Just Noticeable Difference Modeling for Deep Visual Features
This work addresses the need for feature quality control in vision systems, offering a practical method for resource-constrained applications, but it is incremental as it extends existing JND concepts to deep features.
The paper tackles the problem of controlling deep visual feature quality for machine perception by proposing FeatJND, a task-aligned just noticeable difference formulation that predicts maximum tolerable per-feature perturbations while preserving downstream task performance, showing consistent gains over unstructured perturbations and clear improvements in token-wise dynamic quantization under the same noise budget.

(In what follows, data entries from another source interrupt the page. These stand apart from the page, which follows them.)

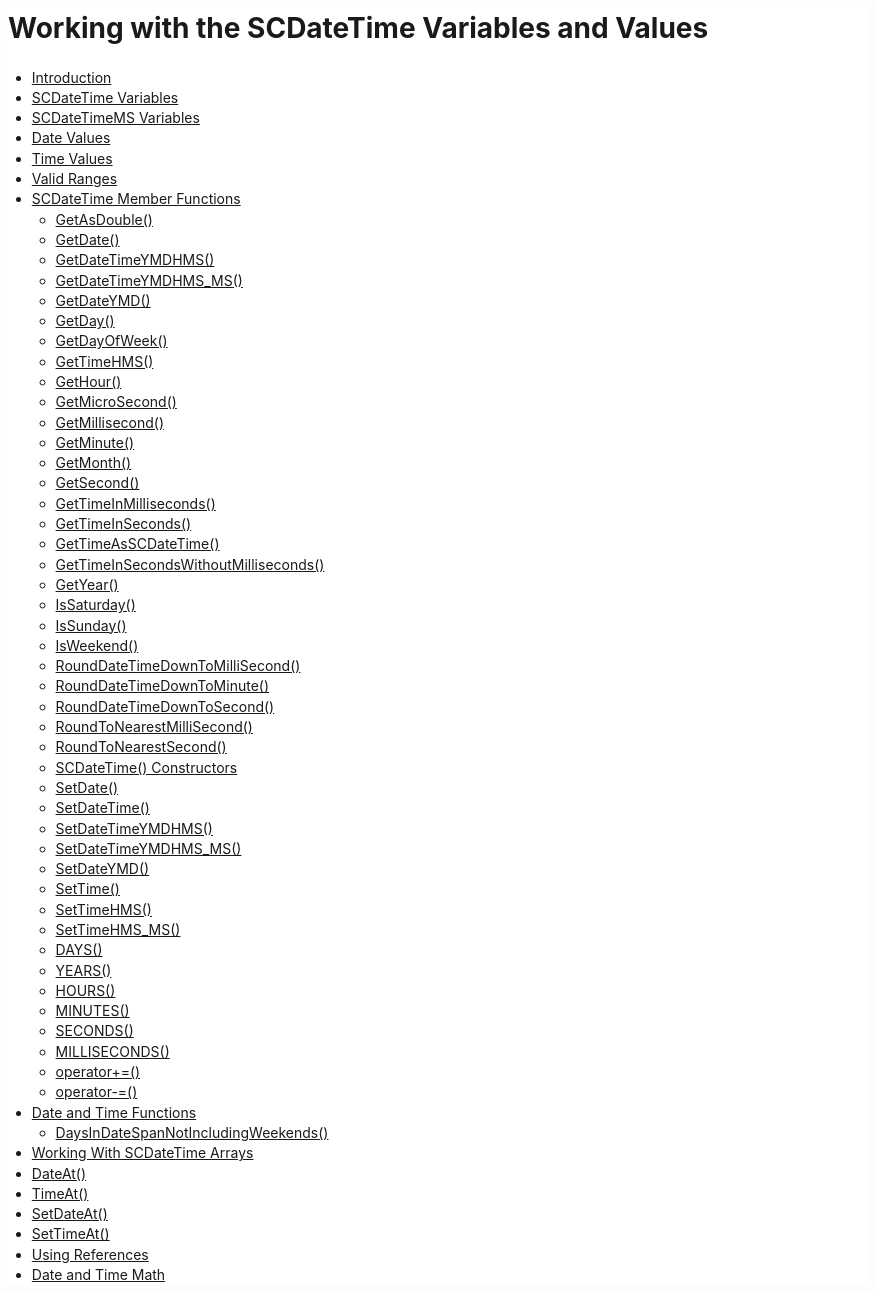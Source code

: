 # Working with the SCDateTime Variables and Values

* [Introduction](#introduction)
* [SCDateTime Variables](#scdatetimevariables)
* [SCDateTimeMS Variables](#scdatetimemillisecondvariables)
* [Date Values](#datevalue)
* [Time Values](#timevalue)
* [Valid Ranges](#validranges)
* [SCDateTime Member Functions](#scdatetimememberfunctions)
  + [GetAsDouble()](#scdatetimemembergetasdouble)
  + [GetDate()](#scdatetimemembergetdate)
  + [GetDateTimeYMDHMS()](#scdatetimemembergetdatetimeymdhms)
  + [GetDateTimeYMDHMS\_MS()](#scdatetimemembergetdatetimeymdhmsms)
  + [GetDateYMD()](#scdatetimemembergetdateymd)
  + [GetDay()](#scdatetimemembergetday)
  + [GetDayOfWeek()](#scdatetimemembergetdayofweek)
  + [GetTimeHMS()](#scdatetimemembergettimehms)
  + [GetHour()](#scdatetimemembergethour)
  + [GetMicroSecond()](#scdatetimemembergetmicrosecond)
  + [GetMillisecond()](#scdatetimemembergetmillisecond)
  + [GetMinute()](#scdatetimemembergetminute)
  + [GetMonth()](#scdatetimemembergetmonth)
  + [GetSecond()](#scdatetimemembergetsecond)
  + [GetTimeInMilliseconds()](#scdatetimemembergettimeinmilliseconds)
  + [GetTimeInSeconds()](#scdatetimemembergettimeinseconds)
  + [GetTimeAsSCDateTime()](#scdatetimemembergettimeasscdatetime)
  + [GetTimeInSecondsWithoutMilliseconds()](#scdatetimemembergettimeinsecondswithoutmilliseconds)
  + [GetYear()](#scdatetimemembergetyear)
  + [IsSaturday()](#scdatetimememberissaturday)
  + [IsSunday()](#scdatetimememberissunday)
  + [IsWeekend()](#scdatetimememberisweekend)
  + [RoundDateTimeDownToMilliSecond()](#scdatetimememberrounddatetimedowntomillisecond)
  + [RoundDateTimeDownToMinute()](#scdatetimememberrounddatetimedowntominute)
  + [RoundDateTimeDownToSecond()](#scdatetimememberrounddatetimedowntosecond)
  + [RoundToNearestMilliSecond()](#scdatetimememberroundtonearestmillisecond)
  + [RoundToNearestSecond()](#scdatetimememberroundtonearestsecond)
  + [SCDateTime() Constructors](#scdatetimememberscdatetime)
  + [SetDate()](#scdatetimemembersetdate)
  + [SetDateTime()](#scdatetimemembersetdatetime)
  + [SetDateTimeYMDHMS()](#scdatetimemembersetdatetimeymdhms)
  + [SetDateTimeYMDHMS\_MS()](#scdatetimemembersetdatetimeymdhmsms)
  + [SetDateYMD()](#scdatetimemembersetdateymd)
  + [SetTime()](#scdatetimemembersettime)
  + [SetTimeHMS()](#scdatetimemembersettimehms)
  + [SetTimeHMS\_MS()](#scdatetimemembersettimehmsms)
  + [DAYS()](#scdatetimememberdays)
  + [YEARS()](#scdatetimememberyears)
  + [HOURS()](#scdatetimememberhours)
  + [MINUTES()](#scdatetimememberminutes)
  + [SECONDS()](#scdatetimememberseconds)
  + [MILLISECONDS()](#scdatetimemembermilliseconds)
  + [operator+=()](#scdatetimememberoperator)
  + [operator-=()](#scdatetimememberoperator)
* [Date and Time Functions](#dateandtimefunctions)
  + [DaysInDateSpanNotIncludingWeekends()](#daysindatespannotincludingweekends)
* [Working With SCDateTime Arrays](#scdatetimearrays)
* [DateAt()](#dateat)
* [TimeAt()](#timeat)
* [SetDateAt()](#setdateat)
* [SetTimeAt()](#settimeat)
* [Using References](#references)
* [Date and Time Math](#datetimemath)
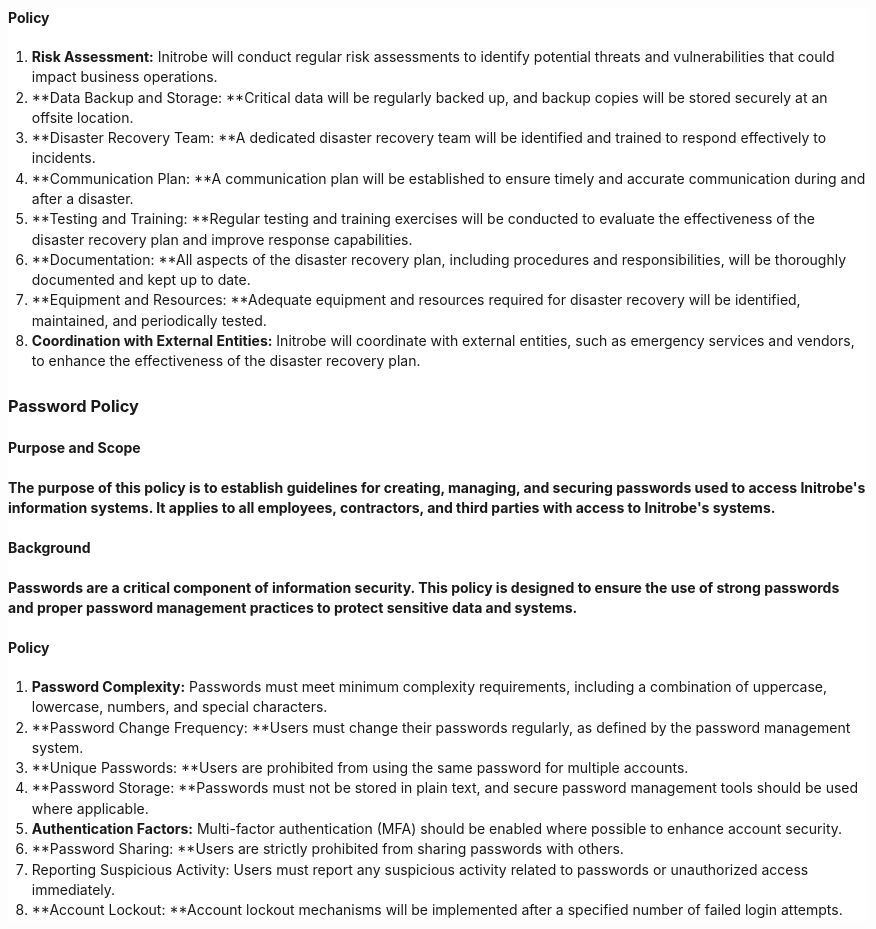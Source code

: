 
#### **Policy**



1. **Risk Assessment:** Initrobe will conduct regular risk assessments to identify potential threats and vulnerabilities that could impact business operations.
2. **Data Backup and Storage: **Critical data will be regularly backed up, and backup copies will be stored securely at an offsite location.
3. **Disaster Recovery Team: **A dedicated disaster recovery team will be identified and trained to respond effectively to incidents.
4. **Communication Plan: **A communication plan will be established to ensure timely and accurate communication during and after a disaster.
5. **Testing and Training: **Regular testing and training exercises will be conducted to evaluate the effectiveness of the disaster recovery plan and improve response capabilities.
6. **Documentation: **All aspects of the disaster recovery plan, including procedures and responsibilities, will be thoroughly documented and kept up to date.
7. **Equipment and Resources: **Adequate equipment and resources required for disaster recovery will be identified, maintained, and periodically tested.
8. **Coordination with External Entities:** Initrobe will coordinate with external entities, such as emergency services and vendors, to enhance the effectiveness of the disaster recovery plan.


### **Password Policy**


#### **Purpose and Scope**


#### The purpose of this policy is to establish guidelines for creating, managing, and securing passwords used to access Initrobe's information systems. It applies to all employees, contractors, and third parties with access to Initrobe's systems.


#### **Background**


#### Passwords are a critical component of information security. This policy is designed to ensure the use of strong passwords and proper password management practices to protect sensitive data and systems.


#### **Policy**



1. **Password Complexity:** Passwords must meet minimum complexity requirements, including a combination of uppercase, lowercase, numbers, and special characters.
2. **Password Change Frequency: **Users must change their passwords regularly, as defined by the password management system.
3. **Unique Passwords: **Users are prohibited from using the same password for multiple accounts.
4. **Password Storage: **Passwords must not be stored in plain text, and secure password management tools should be used where applicable.
5. **Authentication Factors:** Multi-factor authentication (MFA) should be enabled where possible to enhance account security.
6. **Password Sharing: **Users are strictly prohibited from sharing passwords with others.
7. Reporting Suspicious Activity: Users must report any suspicious activity related to passwords or unauthorized access immediately.
8. **Account Lockout: **Account lockout mechanisms will be implemented after a specified number of failed login attempts.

Deep visual features are increasingly used as the interface in vision systems, motivating the need to describe feature characteristics and control feature quality for machine perception. Just noticeable difference (JND) characterizes the maximum imperceptible distortion for images under human or machine vision. Extending it to deep visual features naturally meets the above demand by providing a task-aligned tolerance boundary in feature space, offering a practical reference for controlling feature quality under constrained resources. We propose FeatJND, a task-aligned JND formulation that predicts the maximum tolerable per-feature perturbation map while preserving downstream task performance. We propose a FeatJND estimator at standardized split points and validate it across image classification, detection, and instance segmentation. Under matched distortion strength, FeatJND-based distortions consistently preserve higher task performance than unstructured Gaussian perturbations, and attribution visualizations suggest FeatJND can suppress non-critical feature regions. As an application, we further apply FeatJND to token-wise dynamic quantization and show that FeatJND-guided step-size allocation yields clear gains over random step-size permutation and global uniform step size under the same noise budget. Our code will be released after publication.